It’s important to remember that LIBOR exists because panel banks provide LIBOR submissions to the ICE Benchmark Association, which in turn uses those submissions to publish LIBOR rates in a number of currencies. While a number of banks do not like making LIBOR submissions, they have agreed to submit LIBOR through the end of 2021. (That is where the December 31, 2021 date comes from; it is not a regulatory fiat.)

So unless the LIBOR panel banks announce that they intend to submit LIBOR beyond December 31, 2021, we still must assume that LIBOR ends then.

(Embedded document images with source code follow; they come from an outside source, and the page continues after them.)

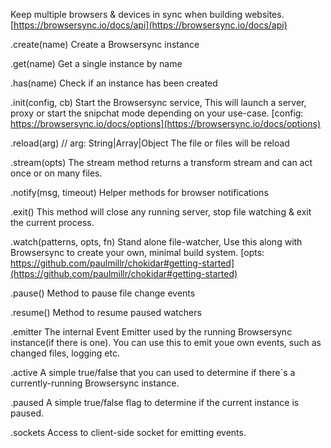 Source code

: Keep multiple browsers & devices in sync when building websites.
[https://browsersync.io/docs/api](https://browsersync.io/docs/api)

.create(name)
Create a Browsersync instance

.get(name)
Get a single instance by name

.has(name)
Check if an instance has been created

.init(config, cb)
Start the Browsersync service, This will launch a server, proxy or start the snipchat mode depending on your use-case.
[config: https://browsersync.io/docs/options](https://browsersync.io/docs/options)

.reload(arg)            // arg: String|Array|Object
The file or files will be reload

.stream(opts)
The stream method returns a transform stream and can act once or on many files.

.notify(msg, timeout)
Helper methods for browser notifications

.exit()
This method will close any running server, stop file watching & exit the current process.

.watch(patterns, opts, fn)
Stand alone file-watcher, Use this along with Browsersync to create your own, minimal build system.
[opts: https://github.com/paulmillr/chokidar#getting-started](https://github.com/paulmillr/chokidar#getting-started)

.pause()
Method to pause file change events

.resume()
Method to resume paused watchers

.emitter
The internal Event Emitter used by the running Browsersync instance(if there is one). You can use this to emit youe own events, such as changed files, logging etc.

.active
A simple true/false that you can used to determine if there`s a currently-running Browsersync instance.

.paused
A simple true/false flag to determine if the current instance is paused.

.sockets
Access to client-side socket for emitting events. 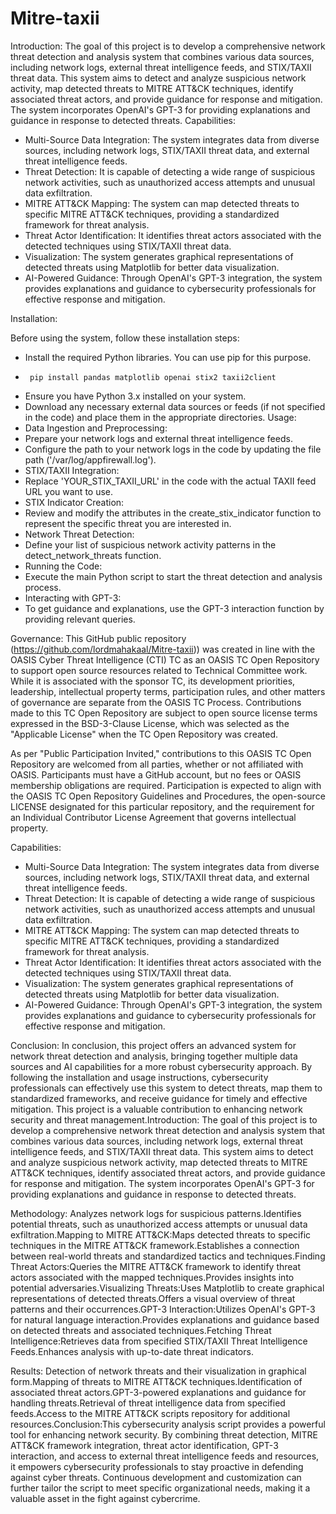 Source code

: # Mitre-taxii

Introduction:
The goal of this project is to develop a comprehensive network threat detection and analysis system that combines various data sources, including network logs, external threat intelligence feeds, and STIX/TAXII threat data. This system aims to detect and analyze suspicious network activity, map detected threats to MITRE ATT&CK techniques, identify associated threat actors, and provide guidance for response and mitigation. The system incorporates OpenAI's GPT-3 for providing explanations and guidance in response to detected threats.
Capabilities:
* Multi-Source Data Integration: The system integrates data from diverse sources, including network logs, STIX/TAXII threat data, and external threat intelligence feeds.
* Threat Detection: It is capable of detecting a wide range of suspicious network activities, such as unauthorized access attempts and unusual data exfiltration.
* MITRE ATT&CK Mapping: The system can map detected threats to specific MITRE ATT&CK techniques, providing a standardized framework for threat analysis.
* Threat Actor Identification: It identifies threat actors associated with the detected techniques using STIX/TAXII threat data.
* Visualization: The system generates graphical representations of detected threats using Matplotlib for better data visualization.
* AI-Powered Guidance: Through OpenAI's GPT-3 integration, the system provides explanations and guidance to cybersecurity professionals for effective response and mitigation.






Installation:

Before using the system, follow these installation steps:
* Install the required Python libraries. You can use pip for this purpose.
*      pip install pandas matplotlib openai stix2 taxii2client

* Ensure you have Python 3.x installed on your system.
* Download any necessary external data sources or feeds (if not specified in the code) and place them in the appropriate directories.
Usage:
* Data Ingestion and Preprocessing:
* Prepare your network logs and external threat intelligence feeds.
* Configure the path to your network logs in the code by updating the file path ('/var/log/appfirewall.log').
* STIX/TAXII Integration:
* Replace 'YOUR_STIX_TAXII_URL' in the code with the actual TAXII feed URL you want to use.
* STIX Indicator Creation:
* Review and modify the attributes in the create_stix_indicator function to represent the specific threat you are interested in.
* Network Threat Detection:
* Define your list of suspicious network activity patterns in the detect_network_threats function.
* Running the Code:
* Execute the main Python script to start the threat detection and analysis process.
* Interacting with GPT-3:
* To get guidance and explanations, use the GPT-3 interaction function by providing relevant queries.
 



Governance:
This GitHub public repository (https://github.com/lordmahakaal/Mitre-taxii)) was created in line with the OASIS Cyber Threat Intelligence (CTI) TC as an OASIS TC Open Repository to support open source resources related to Technical Committee work. While it is associated with the sponsor TC, its development priorities, leadership, intellectual property terms, participation rules, and other matters of governance are separate from the OASIS TC Process.
Contributions made to this TC Open Repository are subject to open source license terms expressed in the BSD-3-Clause License, which was selected as the "Applicable License" when the TC Open Repository was created.

As per "Public Participation Invited," contributions to this OASIS TC Open Repository are welcomed from all parties, whether or not affiliated with OASIS. Participants must have a GitHub account, but no fees or OASIS membership obligations are required. Participation is expected to align with the OASIS TC Open Repository Guidelines and Procedures, the open-source LICENSE designated for this particular repository, and the requirement for an Individual Contributor License Agreement that governs intellectual property.






Capabilities:
* Multi-Source Data Integration: The system integrates data from diverse sources, including network logs, STIX/TAXII threat data, and external threat intelligence feeds.
* Threat Detection: It is capable of detecting a wide range of suspicious network activities, such as unauthorized access attempts and unusual data exfiltration.
* MITRE ATT&CK Mapping: The system can map detected threats to specific MITRE ATT&CK techniques, providing a standardized framework for threat analysis.
* Threat Actor Identification: It identifies threat actors associated with the detected techniques using STIX/TAXII threat data.
* Visualization: The system generates graphical representations of detected threats using Matplotlib for better data visualization.
* AI-Powered Guidance: Through OpenAI's GPT-3 integration, the system provides explanations and guidance to cybersecurity professionals for effective response and mitigation.





Conclusion:
In conclusion, this project offers an advanced system for network threat detection and analysis, bringing together multiple data sources and AI capabilities for a more robust cybersecurity approach. By following the installation and usage instructions, cybersecurity professionals can effectively use this system to detect threats, map them to standardized frameworks, and receive guidance for timely and effective mitigation. This project is a valuable contribution to enhancing network security and threat management.Introduction:
The goal of this project is to develop a comprehensive network threat detection and analysis system that combines various data sources, including network logs, external threat intelligence feeds, and STIX/TAXII threat data. This system aims to detect and analyze suspicious network activity, map detected threats to MITRE ATT&CK techniques, identify associated threat actors, and provide guidance for response and mitigation. The system incorporates OpenAI's GPT-3 for providing explanations and guidance in response to detected threats.




Methodology:
Analyzes network logs for suspicious patterns.Identifies potential threats, such as unauthorized access attempts or unusual data exfiltration.Mapping to MITRE ATT&CK:Maps detected threats to specific techniques in the MITRE ATT&CK framework.Establishes a connection between real-world threats and standardized tactics and techniques.Finding Threat Actors:Queries the MITRE ATT&CK framework to identify threat actors associated with the mapped techniques.Provides insights into potential adversaries.Visualizing Threats:Uses Matplotlib to create graphical representations of detected threats.Offers a visual overview of threat patterns and their occurrences.GPT-3 Interaction:Utilizes OpenAI's GPT-3 for natural language interaction.Provides explanations and guidance based on detected threats and associated techniques.Fetching Threat Intelligence:Retrieves data from specified STIX/TAXII Threat Intelligence Feeds.Enhances analysis with up-to-date threat indicators.





Results:
Detection of network threats and their visualization in graphical form.Mapping of threats to MITRE ATT&CK techniques.Identification of associated threat actors.GPT-3-powered explanations and guidance for handling threats.Retrieval of threat intelligence data from specified feeds.Access to the MITRE ATT&CK scripts repository for additional resources.Conclusion:This cybersecurity analysis script provides a powerful tool for enhancing network security. By combining threat detection, MITRE ATT&CK framework integration, threat actor identification, GPT-3 interaction, and access to external threat intelligence feeds and resources, it empowers cybersecurity professionals to stay proactive in defending against cyber threats. Continuous development and customization can further tailor the script to meet specific organizational needs, making it a valuable asset in the fight against cybercrime.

The FCA posted a statement to that effect on March 25th. Specifically, the U.K. regulator states “[t]he central assumption that firms cannot rely on LIBOR being published after the end of 2021 has not changed and should remain the target date for all firms to meet. The transition from LIBOR remains an essential task that will strengthen the global financial system. Many preparations for transition will be able to continue. There has, however, been an impact on the timing of some aspects of the transition programmes of many firms. Particularly in segments of the UK market that have made less progress in transition and are therefore still more reliant on LIBOR, such as the loan market, it is likely to affect some of the interim transition milestones.” On the last point (around loans), one U.K. interim milestone recommended that no sterling LIBOR issuances occur after the end of 3Q 2020. That had been viewed as challenging for loans; nonetheless, any potential change in such interim milestones still does not mean that LIBOR will continue past December 2021. Again, that is for the LIBOR panel banks to decide.